In mathematics, a bundle is a generalization of a fiber bundle dropping the condition of a local product structure. The requirement of a local product structure rests on the bundle having a topology. Without this requirement, more general objects can be considered bundles. For example, one can consider a bundle π: E → B with E and B sets. It is no longer true that the preimages ${\displaystyle \pi ^{-1}(x)}$ must all look alike, unlike fiber bundles, where the fibers must all be isomorphic (in the case of vector bundles) and homeomorphic.

Definition

A bundle is a triple (E, p, B) where E, B are sets and p : E → B is a map.^[1]

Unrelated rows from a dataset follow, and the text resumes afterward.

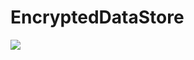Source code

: # EncryptedDataStore

[![](https://jitpack.io/v/mobidroid92/EncryptedDataStore.svg)](https://jitpack.io/#mobidroid92/EncryptedDataStore)
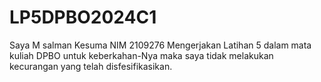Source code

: # LP5DPBO2024C1

Saya M salman Kesuma NIM 2109276 Mengerjakan Latihan 5 dalam mata kuliah DPBO untuk keberkahan-Nya maka saya tidak melakukan kecurangan yang telah disfesifikasikan.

• E is called the total space
• B is the base space of the bundle
• p is the projection

This definition of a bundle is quite unrestrictive. For instance, the empty function defines a bundle. Nonetheless it serves well to introduce the basic terminology, and every type of bundle has the basic ingredients of above with restrictions on E, p, B and usually there is additional structure.

For each b ∈ B, p⁻¹(b) is the fibre or fiber of the bundle over b.

A bundle (E*, p*, B*) is a subbundle of (E, p, B) if B* ⊂ B, E* ⊂ E and p* = p|_E*.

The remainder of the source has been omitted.